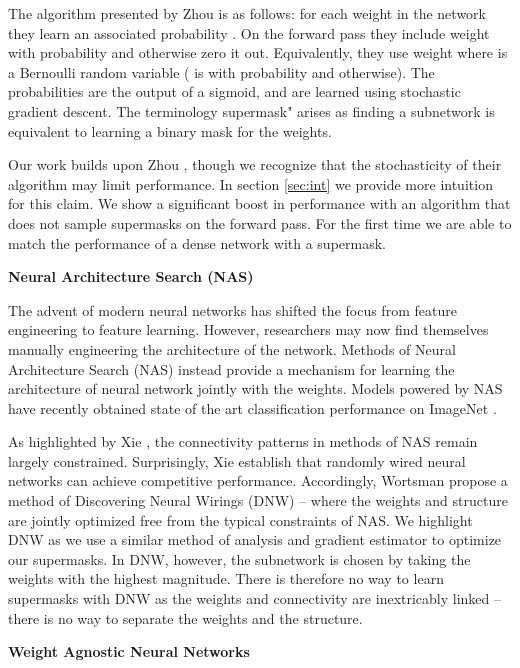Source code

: \documentclass[10pt,twocolumn,letterpaper]{article}
\begin{document}
The algorithm presented by Zhou \etal is as follows: for each weight  in the network they learn an associated probability . On the forward pass they include weight  with probability  and otherwise zero it out. Equivalently, they use weight  where  is a Bernoulli random variable ( is  with probability  and  otherwise). The probabilities  are the output of a sigmoid, and are learned using stochastic gradient descent. The terminology supermask" arises as finding a subnetwork is equivalent to learning a binary mask for the weights.

Our work builds upon Zhou \etal, though we recognize that the stochasticity of their algorithm may limit performance. In section \ref{sec:int} we provide more intuition for this claim. We show a significant boost in performance with an algorithm that does not sample supermasks on the forward pass. For the first time we are able to match the performance of a dense network with a supermask.

\noindent\textbf{Neural Architecture Search (NAS)}

The advent of modern neural networks has shifted the focus from feature engineering to feature learning. However, researchers may now find themselves manually engineering the architecture of the network. Methods of Neural Architecture Search (NAS) \cite{nas, cai2018proxylessnas, liu2018progressive, mnasnet} instead provide a mechanism for learning the architecture of neural network jointly with the weights. Models powered by NAS have recently obtained state of the art classification performance on ImageNet \cite{efficientnet}.

As highlighted by Xie \etal \cite{xie2019exploring}, the connectivity patterns in methods of NAS remain largely constrained. Surprisingly, Xie \etal establish that randomly wired neural networks can achieve competitive performance. Accordingly, Wortsman \etal \cite{dnw} propose a method of Discovering Neural Wirings (DNW) -- where the weights and structure are jointly optimized free from the typical constraints of NAS. We highlight DNW as we use a similar method of analysis and gradient estimator to optimize our supermasks. In DNW, however, the subnetwork is chosen by taking the weights with the highest magnitude. There is therefore no way to learn supermasks with DNW as the weights and connectivity are inextricably linked -- there is no way to separate the weights and the structure.

\noindent\textbf{Weight Agnostic Neural Networks}
\end{document}
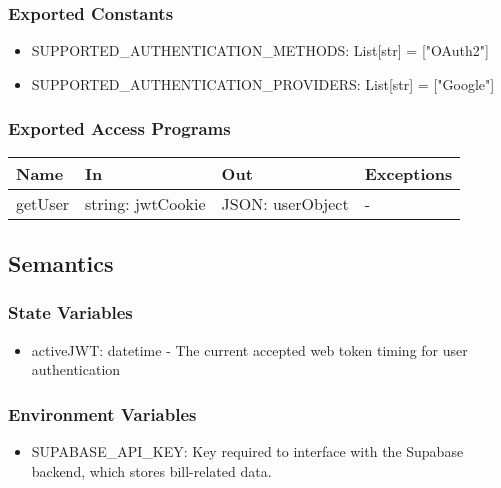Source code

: \documentclass[12pt, titlepage]{article}
\begin{document}
\subsubsection{Exported Constants}

\begin{itemize}
  \item SUPPORTED{\_}AUTHENTICATION{\_}METHODS: List[str] = ["OAuth2"]
  \item SUPPORTED{\_}AUTHENTICATION{\_}PROVIDERS: List[str] = ["Google"]
\end{itemize}

\subsubsection{Exported Access Programs}

\begin{center}
\begin{tabular}{p{2cm} p{4cm} p{5cm} p{3.5cm}}
\hline
\textbf{Name} & \textbf{In} & \textbf{Out} & \textbf{Exceptions} \\
\hline
getUser & string: jwtCookie & JSON: userObject & - \\
\hline
\end{tabular}
\end{center}

\subsection{Semantics}

\subsubsection{State Variables}
\begin{itemize}
  \item activeJWT: datetime - The current accepted web token timing for user authentication
\end{itemize}

\subsubsection{Environment Variables}

\begin{itemize}

    \item SUPABASE{\_}API{\_}KEY: Key required to interface with the Supabase backend, which stores bill-related data.
    
\end{itemize}
\end{document}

# # # #

Search the data for the string "tabular". List each line that has it.

• ANSWER FOR THIS EXERCISE
\begin{tabular}{p{2cm} p{4cm} p{5cm} p{3.5cm}}
\end{tabular}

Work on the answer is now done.